**YOUR OBJECTIVE:** Copy nothing past the line containing "### Spacing". Transcribe every line of the listing below up to and including it, from the first, except pictures.

**INPUT RECORDS:**

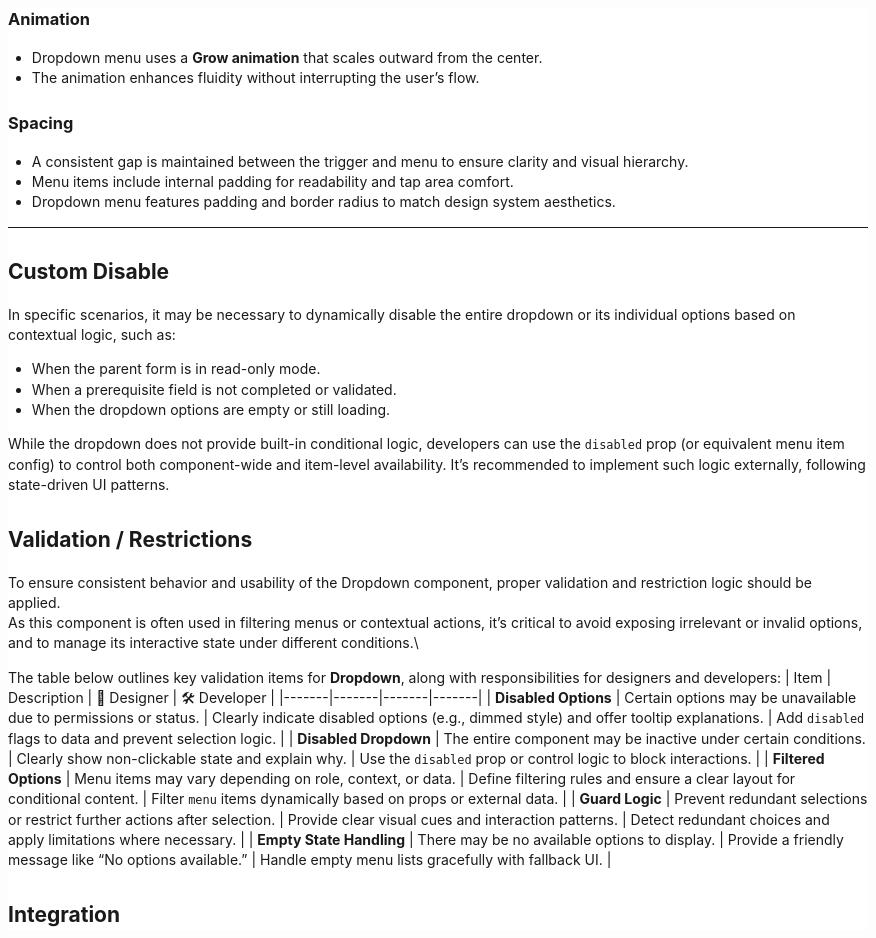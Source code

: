 ### Animation
- Dropdown menu uses a **Grow animation** that scales outward from the center.
- The animation enhances fluidity without interrupting the user’s flow.

### Spacing
- A consistent gap is maintained between the trigger and menu to ensure clarity and visual hierarchy.
- Menu items include internal padding for readability and tap area comfort.
- Dropdown menu features padding and border radius to match design system aesthetics.



---



## Custom Disable

In specific scenarios, it may be necessary to dynamically disable the entire dropdown or its individual options based on contextual logic, such as:

- When the parent form is in read-only mode.
- When a prerequisite field is not completed or validated.
- When the dropdown options are empty or still loading.

While the dropdown does not provide built-in conditional logic, developers can use the `disabled` prop (or equivalent menu item config) to control both component-wide and item-level availability. It’s recommended to implement such logic externally, following state-driven UI patterns.    



## Validation / Restrictions
To ensure consistent behavior and usability of the Dropdown component, proper validation and restriction logic should be applied.\
As this component is often used in filtering menus or contextual actions, it’s critical to avoid exposing irrelevant or invalid options, and to manage its interactive state under different conditions.\

The table below outlines key validation items for **Dropdown**, along with responsibilities for designers and developers:
| Item | Description | 🎨 Designer | 🛠️ Developer |
|-------|-------|-------|-------|
| **Disabled Options** | Certain options may be unavailable due to permissions or status. | Clearly indicate disabled options (e.g., dimmed style) and offer tooltip explanations. | Add `disabled` flags to data and prevent selection logic. |
| **Disabled Dropdown** | The entire component may be inactive under certain conditions. | Clearly show non-clickable state and explain why. | Use the `disabled` prop or control logic to block interactions. |
| **Filtered Options** | Menu items may vary depending on role, context, or data. | Define filtering rules and ensure a clear layout for conditional content. | Filter `menu` items dynamically based on props or external data. |
| **Guard Logic** | Prevent redundant selections or restrict further actions after selection. | Provide clear visual cues and interaction patterns. | Detect redundant choices and apply limitations where necessary. |
| **Empty State Handling** | There may be no available options to display. | Provide a friendly message like “No options available.” | Handle empty menu lists gracefully with fallback UI. |



    
## Integration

**ANSWER TO THIS EXERCISE:**
Source code

: ### Animation
- Dropdown menu uses a **Grow animation** that scales outward from the center.
- The animation enhances fluidity without interrupting the user’s flow.

### Spacing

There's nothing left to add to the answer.